Description of the task
Write out, from the entries below, exactly the lines that run between the lines holding "- Operators and pipelines" and "- Dependency injection with decorators", inclusive, and stop there.

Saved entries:
_ _ _ _ _ _ _

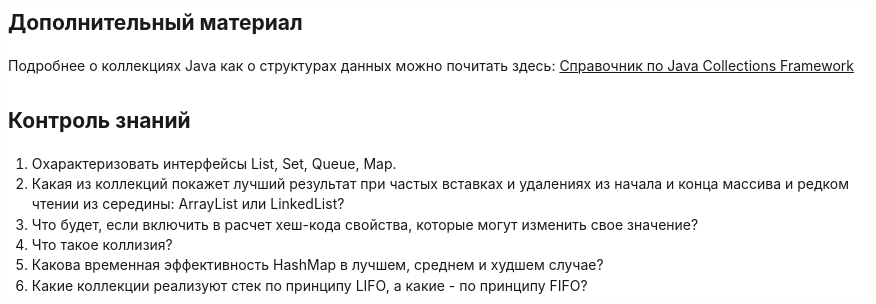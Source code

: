 ## Дополнительный материал

Подробнее о коллекциях Java как о структурах данных можно почитать здесь:
[Справочник по Java Collections Framework](https://habr.com/ru/articles/237043/)

## Контроль знаний

1. Охарактеризовать интерфейсы List, Set, Queue, Map.
2. Какая из коллекций покажет лучший результат при частых вставках и удалениях из начала и конца массива и редком чтении
   из середины: ArrayList или LinkedList?
3. Что будет, если включить в расчет хеш-кода свойства, которые могут изменить свое значение?
4. Что такое коллизия?
5. Какова временная эффективность HashMap в лучшем, среднем и худшем случае?
6. Какие коллекции реализуют стек по принципу LIFO, а какие - по принципу FIFO?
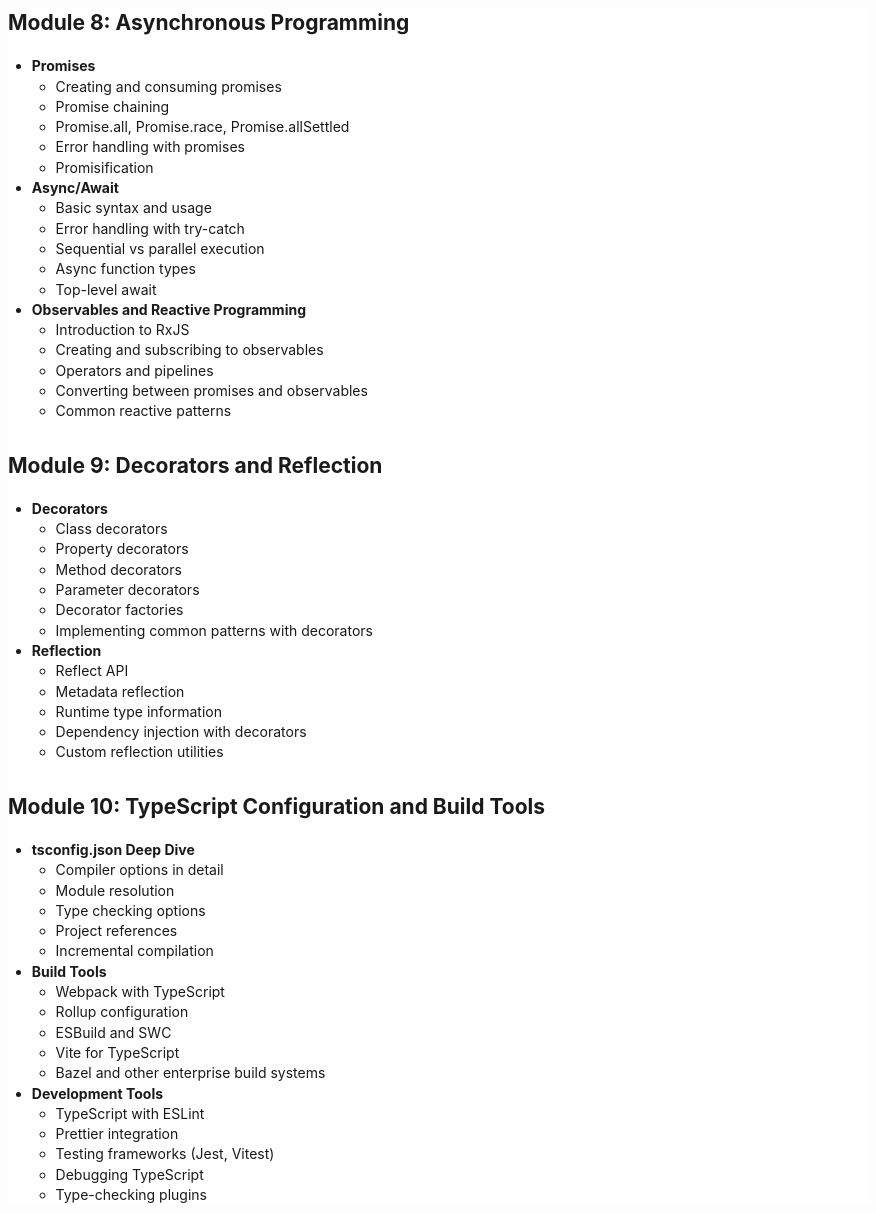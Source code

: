 ## Module 8: Asynchronous Programming
- **Promises**
  - Creating and consuming promises
  - Promise chaining
  - Promise.all, Promise.race, Promise.allSettled
  - Error handling with promises
  - Promisification
- **Async/Await**
  - Basic syntax and usage
  - Error handling with try-catch
  - Sequential vs parallel execution
  - Async function types
  - Top-level await
- **Observables and Reactive Programming**
  - Introduction to RxJS
  - Creating and subscribing to observables
  - Operators and pipelines
  - Converting between promises and observables
  - Common reactive patterns

## Module 9: Decorators and Reflection
- **Decorators**
  - Class decorators
  - Property decorators
  - Method decorators
  - Parameter decorators
  - Decorator factories
  - Implementing common patterns with decorators
- **Reflection**
  - Reflect API
  - Metadata reflection
  - Runtime type information
  - Dependency injection with decorators
  - Custom reflection utilities

## Module 10: TypeScript Configuration and Build Tools
- **tsconfig.json Deep Dive**
  - Compiler options in detail
  - Module resolution
  - Type checking options
  - Project references
  - Incremental compilation
- **Build Tools**
  - Webpack with TypeScript
  - Rollup configuration
  - ESBuild and SWC
  - Vite for TypeScript
  - Bazel and other enterprise build systems
- **Development Tools**
  - TypeScript with ESLint
  - Prettier integration
  - Testing frameworks (Jest, Vitest)
  - Debugging TypeScript
  - Type-checking plugins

_ _ _ _ _ _ _

Your solution
  - Operators and pipelines
  - Converting between promises and observables
  - Common reactive patterns

## Module 9: Decorators and Reflection
- **Decorators**
  - Class decorators
  - Property decorators
  - Method decorators
  - Parameter decorators
  - Decorator factories
  - Implementing common patterns with decorators
- **Reflection**
  - Reflect API
  - Metadata reflection
  - Runtime type information
  - Dependency injection with decorators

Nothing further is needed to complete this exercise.